9/11/11: Waking up to the experience
This September 11 was particularly hard for me. Even though I knew something was amiss from the moment I began watching the drama unfold and the second plane flew into the North Tower of the WTC, somehow I’d been able to play along with the story without much problem. I hadn’t even realized it until yesterday when I was unable to listen to or watch any coverage about that day. I had no tolerance for the lie and felt sickened by the facade. It was almost like watching people take poison at not being able to do anything about it.
In a phone conversation with my 84 year old mother, a very sharp cookie, I might add, I almost blurted out, how could she be so easily duped and not question the facts around 9/11? It took everything I had to keep my mouth shut. As she went on and on about the sad ceremonies saturating the airways on Sunday, I bit my tongue thinking of the degree to which she had been deceived. How could she ever process such a thing? It was proving a difficult task for me.
I don’t know why this year was so much harder than previous years. Maybe it was the ocean of evidence I soaked myself in this weekend via the 9/11 portal on this site. And there’s the growing number of skeptics, including hundreds of engineering professionals who are asking sound & simple questions. The international hearings in Toronto add another piece to a growing wave of dissention. A vision of a world refusing to go quietly into the night. How ten years later the evidence can be so completely quashed, effectively overlooked by a paid-off media, boggles the mind. How could so many people ignore such glaring irregularities in an event that so completely shifted our world?

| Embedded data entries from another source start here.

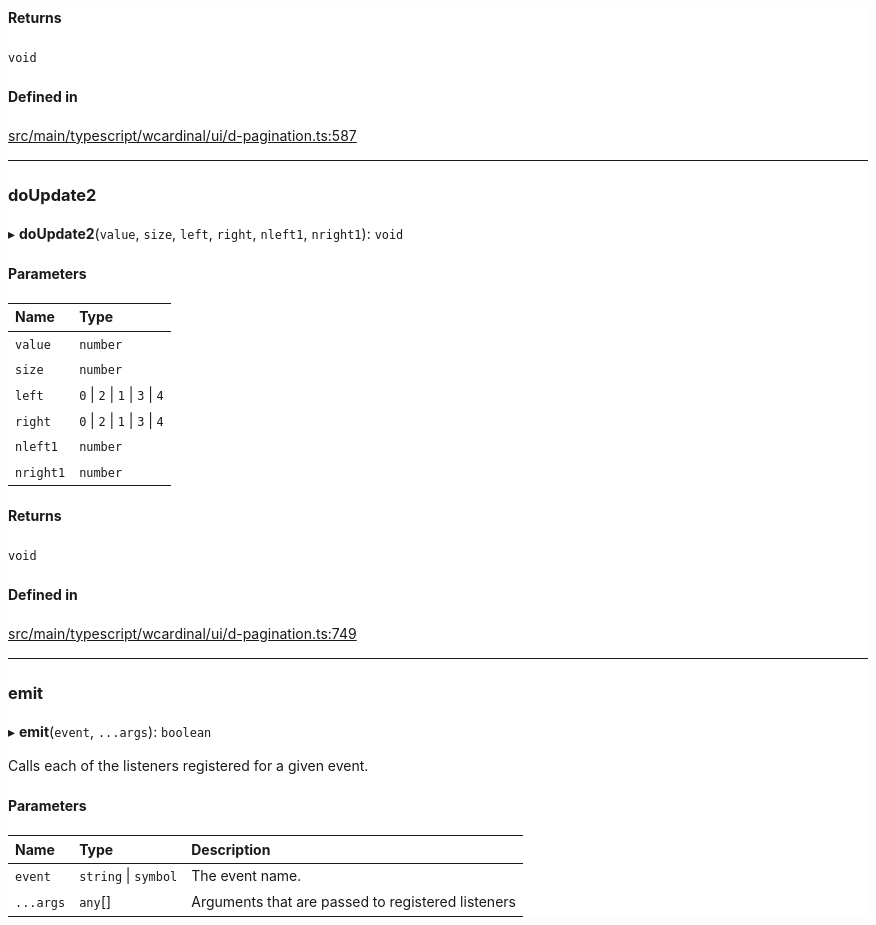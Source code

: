 #### Returns

`void`

#### Defined in

[src/main/typescript/wcardinal/ui/d-pagination.ts:587](https://github.com/winter-cardinal/winter-cardinal-ui/blob/v0.310.1/src/main/typescript/wcardinal/ui/d-pagination.ts#L587)

___

### doUpdate2

▸ **doUpdate2**(`value`, `size`, `left`, `right`, `nleft1`, `nright1`): `void`

#### Parameters

| Name | Type |
| :------ | :------ |
| `value` | `number` |
| `size` | `number` |
| `left` | ``0`` \| ``2`` \| ``1`` \| ``3`` \| ``4`` |
| `right` | ``0`` \| ``2`` \| ``1`` \| ``3`` \| ``4`` |
| `nleft1` | `number` |
| `nright1` | `number` |

#### Returns

`void`

#### Defined in

[src/main/typescript/wcardinal/ui/d-pagination.ts:749](https://github.com/winter-cardinal/winter-cardinal-ui/blob/v0.310.1/src/main/typescript/wcardinal/ui/d-pagination.ts#L749)

___

### emit

▸ **emit**(`event`, `...args`): `boolean`

Calls each of the listeners registered for a given event.

#### Parameters

| Name | Type | Description |
| :------ | :------ | :------ |
| `event` | `string` \| `symbol` | The event name. |
| `...args` | `any`[] | Arguments that are passed to registered listeners |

The answers were right in front of me and I didn’t have to look far. I only needed to look at my own unconsciousness over the last nine years that allowed me to go along with the program, willfully oblivious like everyone else. Unwilling to truly acknowledge the implications of what the evidence showed.
To be aware of such a massive cover-up on such a grand scale felt burdensome, a farce in which I could no longer participate. So what is a light-worker to do? How does one disseminate such a truth in the midst of total illusion? Is that even my role?
I never really felt it my job to “enlighten” anyone. Goodness knows it’s a lifelong endeavor to govern my own Self. Many lives long. A constant work in progress.
I’m flabbergasted every time I think that, even though I knew 9/11 was a lie from the beginning, I still blindly engaged in the delusion infecting the collective. Observing this, I’m dumbstruck by the density of this reality and its pervasive nature. A thick soup that effectively obscures the light. Two separate incidents come to mind, of my two kids, nine years apart, who both around the age of 3 three had moments where they stopped, looked around slightly dazed and asked me of this life, “is this a dream”?
Out of the mouths of babes.
I’ve recently heard quite a few people speak of a similar impatience with the charade of 9/11, even some who never thought it mattered one way or another. The clearing light energies so prevalent now are imbuing this 9/11/11, illuminating the dark corners, revealing what’s been hidden in shadow for so long.
Through the stories we’re being fed, through the seeming troubled times, there’s a glorious truth at the heart of things that belies the problems before us. An underlying current drawing us forward along a path that aligns with a deep and ancient knowing. In our DNA, light codes firing, transmitting. Awakening. With laser precision, light surges through the cosmos, cutting away the dross to reveal the gem of the truth of our humanity. Nothing for us to do, so much as to remember and BE.
Going forward with this newly-found awareness concerning 9/11 will require the strengthening of some spiritual muscles. Compassion & understanding what others are going through, no matter how simple the matter may seem to me. Surely the compassion I’ve received from the higher realms has filled my coffers sufficiently to pass it on.
A message from a reader Steve mentioned in an earlier post puts it plainly. We are here for the experience. As the illusion is made more clear, fresh ways to navigate the new terrain become clear, too. In that post, Steve also makes a good point about creating safe spaces that allow others to explore their paths without the self-perpetuating constraints and false structures that can hold us back.
Accepting that my mother is happy in her sorrow, comfortable in not knowing the truth of what happened on 9/11/01, can be seen as a liberating thing. Of course I would rather her be awake and aware but what does that have to do with anything? She gets to choose for herself as do I and everyone else.
The truth of our past will ultimately be revealed and should she choose to stay for the coming events I trust that she’ll not be given more than she can bear.
It’s not my job to shock her into my reality.
After all, we have chosen this and we are, each of us, here for the experience.